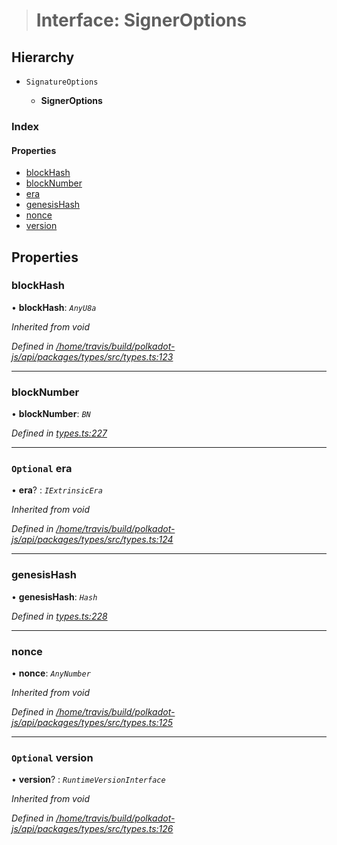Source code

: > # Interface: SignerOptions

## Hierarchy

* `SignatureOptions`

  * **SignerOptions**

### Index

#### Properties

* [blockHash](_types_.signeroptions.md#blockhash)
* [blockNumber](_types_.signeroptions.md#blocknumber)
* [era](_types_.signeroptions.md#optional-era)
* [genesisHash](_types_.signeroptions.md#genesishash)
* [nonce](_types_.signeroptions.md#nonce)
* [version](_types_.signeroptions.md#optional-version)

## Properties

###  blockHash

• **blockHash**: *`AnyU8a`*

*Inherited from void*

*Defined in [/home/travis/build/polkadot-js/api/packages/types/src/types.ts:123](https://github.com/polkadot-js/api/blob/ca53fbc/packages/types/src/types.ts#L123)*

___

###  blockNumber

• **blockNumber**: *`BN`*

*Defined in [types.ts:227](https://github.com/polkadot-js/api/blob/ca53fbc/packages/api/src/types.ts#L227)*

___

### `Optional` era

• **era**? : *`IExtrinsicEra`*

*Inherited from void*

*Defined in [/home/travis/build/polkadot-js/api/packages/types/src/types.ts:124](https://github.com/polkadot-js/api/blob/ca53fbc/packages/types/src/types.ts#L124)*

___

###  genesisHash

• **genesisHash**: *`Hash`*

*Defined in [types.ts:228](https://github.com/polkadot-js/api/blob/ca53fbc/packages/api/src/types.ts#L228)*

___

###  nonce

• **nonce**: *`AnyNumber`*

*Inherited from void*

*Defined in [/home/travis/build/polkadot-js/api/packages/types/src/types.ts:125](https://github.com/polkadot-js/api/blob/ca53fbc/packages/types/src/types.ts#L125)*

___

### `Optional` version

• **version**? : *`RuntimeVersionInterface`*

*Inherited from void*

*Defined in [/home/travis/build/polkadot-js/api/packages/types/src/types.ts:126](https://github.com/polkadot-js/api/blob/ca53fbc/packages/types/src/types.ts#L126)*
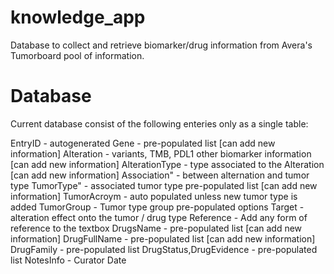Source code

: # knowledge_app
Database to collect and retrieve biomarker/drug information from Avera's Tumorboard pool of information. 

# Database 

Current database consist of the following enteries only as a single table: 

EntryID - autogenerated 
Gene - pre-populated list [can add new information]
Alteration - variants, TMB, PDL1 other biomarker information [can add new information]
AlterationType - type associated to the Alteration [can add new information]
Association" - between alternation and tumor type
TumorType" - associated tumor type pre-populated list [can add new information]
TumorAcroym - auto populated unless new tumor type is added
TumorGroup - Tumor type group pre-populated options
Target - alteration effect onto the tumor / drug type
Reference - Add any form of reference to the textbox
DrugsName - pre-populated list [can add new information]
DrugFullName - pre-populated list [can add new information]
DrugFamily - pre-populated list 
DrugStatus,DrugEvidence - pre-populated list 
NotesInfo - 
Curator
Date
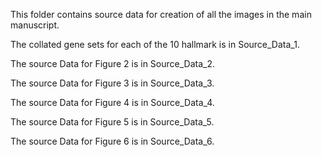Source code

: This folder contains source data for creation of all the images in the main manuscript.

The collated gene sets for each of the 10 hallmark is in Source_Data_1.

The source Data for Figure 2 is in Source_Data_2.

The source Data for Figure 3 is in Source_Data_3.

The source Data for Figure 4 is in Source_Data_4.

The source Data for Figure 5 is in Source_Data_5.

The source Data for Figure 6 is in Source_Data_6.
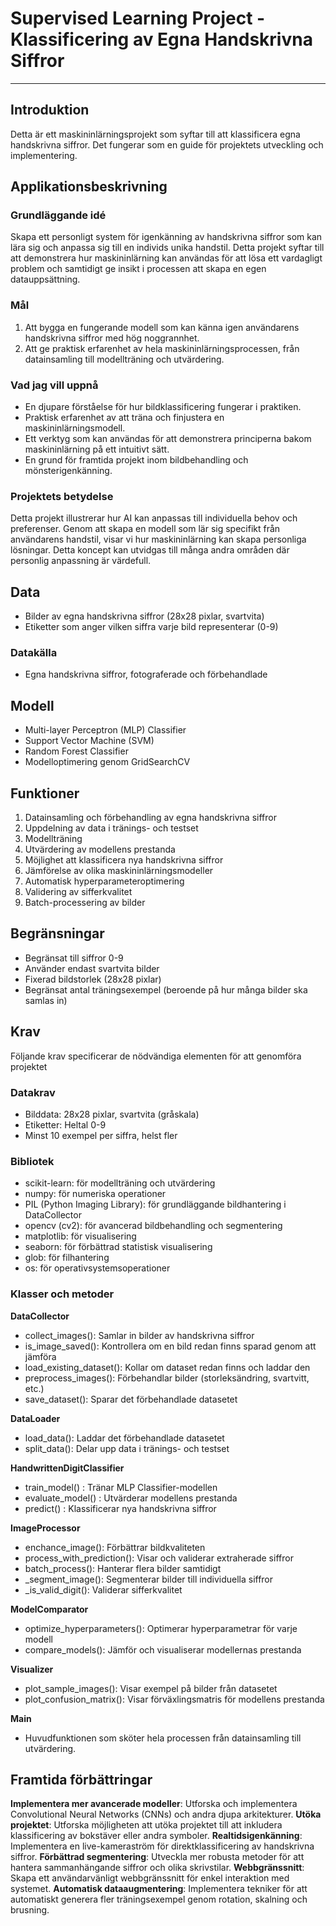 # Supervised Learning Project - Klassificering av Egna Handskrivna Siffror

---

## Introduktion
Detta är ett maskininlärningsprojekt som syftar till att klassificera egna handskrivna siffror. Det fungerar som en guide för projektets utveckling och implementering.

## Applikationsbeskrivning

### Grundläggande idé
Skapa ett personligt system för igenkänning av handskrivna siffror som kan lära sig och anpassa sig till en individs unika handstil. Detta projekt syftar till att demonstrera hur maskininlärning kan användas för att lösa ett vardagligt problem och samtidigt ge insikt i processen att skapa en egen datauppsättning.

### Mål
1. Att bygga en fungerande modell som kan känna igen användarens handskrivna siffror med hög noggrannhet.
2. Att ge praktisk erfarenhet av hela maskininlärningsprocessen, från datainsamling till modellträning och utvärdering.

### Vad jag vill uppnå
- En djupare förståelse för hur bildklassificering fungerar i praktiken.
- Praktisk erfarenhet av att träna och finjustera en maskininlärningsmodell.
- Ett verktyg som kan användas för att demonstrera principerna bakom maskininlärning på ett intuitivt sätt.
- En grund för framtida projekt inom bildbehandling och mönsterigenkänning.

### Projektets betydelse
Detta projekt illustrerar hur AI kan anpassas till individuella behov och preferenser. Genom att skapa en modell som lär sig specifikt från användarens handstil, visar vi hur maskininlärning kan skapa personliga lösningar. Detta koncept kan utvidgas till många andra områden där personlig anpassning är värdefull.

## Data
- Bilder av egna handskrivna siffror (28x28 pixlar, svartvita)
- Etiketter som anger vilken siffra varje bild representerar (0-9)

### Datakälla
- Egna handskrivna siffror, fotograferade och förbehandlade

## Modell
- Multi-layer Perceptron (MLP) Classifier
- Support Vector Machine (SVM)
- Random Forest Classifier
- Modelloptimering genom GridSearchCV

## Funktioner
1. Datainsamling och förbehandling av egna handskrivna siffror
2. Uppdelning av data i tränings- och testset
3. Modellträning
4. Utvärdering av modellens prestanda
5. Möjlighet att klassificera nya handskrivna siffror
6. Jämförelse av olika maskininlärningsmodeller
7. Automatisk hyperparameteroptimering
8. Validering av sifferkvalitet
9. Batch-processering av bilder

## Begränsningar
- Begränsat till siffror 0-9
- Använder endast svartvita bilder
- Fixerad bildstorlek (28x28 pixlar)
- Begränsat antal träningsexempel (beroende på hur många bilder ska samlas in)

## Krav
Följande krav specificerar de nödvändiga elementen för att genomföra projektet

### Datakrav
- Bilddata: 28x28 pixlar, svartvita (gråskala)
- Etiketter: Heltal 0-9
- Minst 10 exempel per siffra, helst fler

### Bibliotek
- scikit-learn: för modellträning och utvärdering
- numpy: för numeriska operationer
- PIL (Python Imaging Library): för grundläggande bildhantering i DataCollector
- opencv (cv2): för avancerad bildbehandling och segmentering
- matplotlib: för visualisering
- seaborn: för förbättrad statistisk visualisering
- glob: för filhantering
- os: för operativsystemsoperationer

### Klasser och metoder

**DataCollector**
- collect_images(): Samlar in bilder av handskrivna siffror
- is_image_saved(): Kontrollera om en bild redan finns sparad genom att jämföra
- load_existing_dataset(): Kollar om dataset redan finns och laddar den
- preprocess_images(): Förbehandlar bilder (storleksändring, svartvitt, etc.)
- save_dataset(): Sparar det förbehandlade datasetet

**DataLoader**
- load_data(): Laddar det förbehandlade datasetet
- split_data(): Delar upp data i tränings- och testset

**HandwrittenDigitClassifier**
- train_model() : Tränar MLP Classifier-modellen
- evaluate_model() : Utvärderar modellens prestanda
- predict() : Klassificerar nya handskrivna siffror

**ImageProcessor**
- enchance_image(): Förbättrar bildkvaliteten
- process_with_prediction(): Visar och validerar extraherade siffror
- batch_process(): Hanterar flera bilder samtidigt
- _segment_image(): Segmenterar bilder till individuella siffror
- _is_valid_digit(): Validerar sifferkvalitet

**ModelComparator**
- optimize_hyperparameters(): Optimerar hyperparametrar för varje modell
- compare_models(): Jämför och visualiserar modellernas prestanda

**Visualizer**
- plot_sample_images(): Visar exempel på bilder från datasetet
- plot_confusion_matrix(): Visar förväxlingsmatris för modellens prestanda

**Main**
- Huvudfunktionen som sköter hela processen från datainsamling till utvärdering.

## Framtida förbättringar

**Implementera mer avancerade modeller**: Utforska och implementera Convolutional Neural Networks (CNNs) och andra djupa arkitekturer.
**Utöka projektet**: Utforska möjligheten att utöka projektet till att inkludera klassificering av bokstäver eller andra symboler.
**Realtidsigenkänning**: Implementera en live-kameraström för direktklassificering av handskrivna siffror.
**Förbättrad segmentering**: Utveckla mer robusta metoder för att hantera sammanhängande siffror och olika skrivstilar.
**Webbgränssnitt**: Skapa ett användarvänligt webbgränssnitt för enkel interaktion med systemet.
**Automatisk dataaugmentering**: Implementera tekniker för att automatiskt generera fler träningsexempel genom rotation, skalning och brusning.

=== WHAT TO PRODUCE ===
Copy every line of the listing where the word "Begränsat" appears.

=== ANSWER FOR THE TASK ===
- Begränsat till siffror 0-9
- Begränsat antal träningsexempel (beroende på hur många bilder ska samlas in)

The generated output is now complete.